Subsections


8.1 Evaluating the Retrieval Mechanisms

Retrieval mechanisms play an important role in locating reusable components that match reuse queries. This section presents the evaluation and comparison of two retrieval mechanisms: the Okapi mechanism (Section 6.1.1) based on probabilistic models, and the LSA mechanism (Section 6.1.1), used by the Fetcher agent of CodeBroker for the retrieval of conceptually similar components.

8.1.1 The Concept of Recall and Precision

Conventionally, information retrieval systems are measured by recall and precision. Recall indicates the ability of the system to present all relevant documents, and precision indicates the ability of the system to present only the relevant documents. They can be computed by the following equations:

RECALL = $\displaystyle {\frac{{Number of documents retrieved and relevant}}{{Number of total relevant documents in collection}}}$ (8.1)

PRECISION = $\displaystyle {\frac{{Number of documents retrieved and relevant}}{{Number of documents retrieved}}}$ (8.2)

Recall and precision are not absolute, objective measurements of an information retrieval systems because

  1. the definition of relevance between documents and queries is subjective, and
  2. even if the relevance of a document is unanimously agreed, it may not be of interest to one particular user if that user knows the document.
Nonetheless, when the relevance of documents is agreed, these two measures can be used to compare the performance of two retrieval systems.
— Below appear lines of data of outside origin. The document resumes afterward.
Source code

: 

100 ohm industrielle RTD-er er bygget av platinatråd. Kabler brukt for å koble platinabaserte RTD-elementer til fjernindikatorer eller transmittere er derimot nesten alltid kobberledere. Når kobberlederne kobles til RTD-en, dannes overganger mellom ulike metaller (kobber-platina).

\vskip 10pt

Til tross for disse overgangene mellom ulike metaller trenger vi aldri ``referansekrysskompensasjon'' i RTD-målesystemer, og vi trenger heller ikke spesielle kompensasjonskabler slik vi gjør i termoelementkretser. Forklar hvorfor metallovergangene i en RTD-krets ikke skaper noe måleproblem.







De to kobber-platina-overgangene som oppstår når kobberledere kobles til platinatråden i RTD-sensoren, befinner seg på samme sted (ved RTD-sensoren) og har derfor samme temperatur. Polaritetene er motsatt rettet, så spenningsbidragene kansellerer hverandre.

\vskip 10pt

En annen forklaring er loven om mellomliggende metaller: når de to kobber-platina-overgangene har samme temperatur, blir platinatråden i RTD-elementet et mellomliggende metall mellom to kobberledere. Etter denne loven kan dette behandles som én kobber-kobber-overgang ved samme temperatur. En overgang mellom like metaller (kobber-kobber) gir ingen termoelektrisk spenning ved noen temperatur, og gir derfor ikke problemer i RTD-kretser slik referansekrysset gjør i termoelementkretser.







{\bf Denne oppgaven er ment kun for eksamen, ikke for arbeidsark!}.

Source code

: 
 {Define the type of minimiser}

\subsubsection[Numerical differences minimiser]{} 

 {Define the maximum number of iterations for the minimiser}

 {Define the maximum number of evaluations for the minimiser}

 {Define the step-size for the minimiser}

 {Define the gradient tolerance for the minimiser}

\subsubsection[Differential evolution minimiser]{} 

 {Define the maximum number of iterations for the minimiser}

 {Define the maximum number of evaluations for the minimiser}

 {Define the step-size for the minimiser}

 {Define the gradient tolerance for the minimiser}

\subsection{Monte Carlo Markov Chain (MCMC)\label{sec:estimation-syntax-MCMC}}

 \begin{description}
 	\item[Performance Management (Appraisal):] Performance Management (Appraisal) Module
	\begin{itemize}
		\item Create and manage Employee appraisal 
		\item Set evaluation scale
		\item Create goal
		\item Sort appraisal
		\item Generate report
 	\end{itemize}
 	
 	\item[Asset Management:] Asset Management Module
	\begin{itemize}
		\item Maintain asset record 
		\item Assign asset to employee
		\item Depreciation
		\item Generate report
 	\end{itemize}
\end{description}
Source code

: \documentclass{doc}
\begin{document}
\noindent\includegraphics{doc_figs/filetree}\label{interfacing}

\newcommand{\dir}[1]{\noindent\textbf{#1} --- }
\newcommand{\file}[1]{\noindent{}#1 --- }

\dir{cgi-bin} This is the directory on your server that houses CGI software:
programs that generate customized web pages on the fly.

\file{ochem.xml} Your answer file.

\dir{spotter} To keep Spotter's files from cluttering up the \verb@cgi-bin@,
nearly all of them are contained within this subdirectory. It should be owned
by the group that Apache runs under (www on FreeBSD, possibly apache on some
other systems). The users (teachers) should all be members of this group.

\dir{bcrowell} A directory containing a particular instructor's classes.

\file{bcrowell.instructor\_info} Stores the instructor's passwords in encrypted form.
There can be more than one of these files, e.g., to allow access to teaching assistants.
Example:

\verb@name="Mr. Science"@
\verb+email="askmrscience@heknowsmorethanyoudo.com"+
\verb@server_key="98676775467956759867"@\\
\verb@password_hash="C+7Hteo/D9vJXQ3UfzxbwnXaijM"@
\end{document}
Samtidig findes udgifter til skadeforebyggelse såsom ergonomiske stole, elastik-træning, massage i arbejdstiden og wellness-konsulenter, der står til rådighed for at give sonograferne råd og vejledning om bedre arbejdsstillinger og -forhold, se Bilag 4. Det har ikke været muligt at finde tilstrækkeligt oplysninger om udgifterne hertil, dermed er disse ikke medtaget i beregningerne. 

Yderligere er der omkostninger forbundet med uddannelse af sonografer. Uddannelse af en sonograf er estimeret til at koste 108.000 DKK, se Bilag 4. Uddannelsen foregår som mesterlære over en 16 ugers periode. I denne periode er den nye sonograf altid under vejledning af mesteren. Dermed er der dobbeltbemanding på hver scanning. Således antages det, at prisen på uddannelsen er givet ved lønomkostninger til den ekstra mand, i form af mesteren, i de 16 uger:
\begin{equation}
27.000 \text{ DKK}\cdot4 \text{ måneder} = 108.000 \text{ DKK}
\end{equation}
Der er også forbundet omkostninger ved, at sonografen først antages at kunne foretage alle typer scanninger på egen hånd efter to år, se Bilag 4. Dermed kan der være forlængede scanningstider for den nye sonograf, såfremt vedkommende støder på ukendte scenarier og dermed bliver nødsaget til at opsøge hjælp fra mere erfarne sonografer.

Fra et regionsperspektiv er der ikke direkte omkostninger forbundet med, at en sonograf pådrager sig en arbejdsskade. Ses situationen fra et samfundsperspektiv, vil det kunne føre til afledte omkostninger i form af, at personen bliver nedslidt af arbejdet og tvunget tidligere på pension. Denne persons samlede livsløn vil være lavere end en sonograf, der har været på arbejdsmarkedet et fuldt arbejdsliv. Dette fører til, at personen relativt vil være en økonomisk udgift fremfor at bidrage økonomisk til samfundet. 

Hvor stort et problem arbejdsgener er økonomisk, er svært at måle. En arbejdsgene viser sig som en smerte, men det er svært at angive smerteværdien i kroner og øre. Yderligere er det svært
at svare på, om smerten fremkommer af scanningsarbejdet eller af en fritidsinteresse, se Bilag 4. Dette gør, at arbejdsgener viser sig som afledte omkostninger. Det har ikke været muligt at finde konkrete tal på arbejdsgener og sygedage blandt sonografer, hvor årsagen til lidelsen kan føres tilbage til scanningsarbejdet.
8.1.2 Recall and Precision in CodeBroker

The purpose of computing recall and precision of the CodeBroker system is to compare the two retrieval mechanisms to find the better one. The data should not be taken as an absolutely objective measurement of the effectiveness of retrieval mechanisms implemented in the CodeBroker system because sample queries were not random enough.

8.1.2.1 Reuse Queries and Relevant Components

In total, 19 reuse queries were selected. Among them, 10 queries were created by me, 4 queries were chosen from questions asked in newsgroups related to Java programming with phrases such as ``How do I'', ``Can someone tell me how to'' removed, and 5 queries were extracted from the evaluation experiments (Section 8.2) without any words changed.

The relevance of components was determined as follows:

  1. For queries created by me, I chose those components that I thought could be used to implement the task.
  2. For queries from newsgroups, those components suggested by responders were considered relevant in addition to components that I chose from the JGL library that not all Java programmers are using.
  3. For queries from experiments, only those components that were used by the programmers were considered relevant.
The sets of relevant components determined by above criteria are by no means extensive. However, for the purpose of comparison, they can provide sufficient evidence.8.2

8.1.2.2 Computed Recall and Precision

Two retrieval mechanisms--Okapi and LSA--are supported by CodeBroker to locate components that are conceptually similar to queries extracted from doc comments. The two mechanisms can be combined to retrieve components by being given different weights to the similarity value computed by each. I tried the system by using LSA only, Okapi only, and the average of both (Mixed). The average precision values at different recall values are shown in Table 8.1. Figure 8.1 shows the recall-precision curves which are constructed by plotting the precision values against the recall values. Superimposing recall-precision curves of different retrieval mechanisms in the same graph can determine which retrieval mechanism is superior. In general, the curve closest to the upper right-hand corner indicates the best performance [Salton and McGill, 1983].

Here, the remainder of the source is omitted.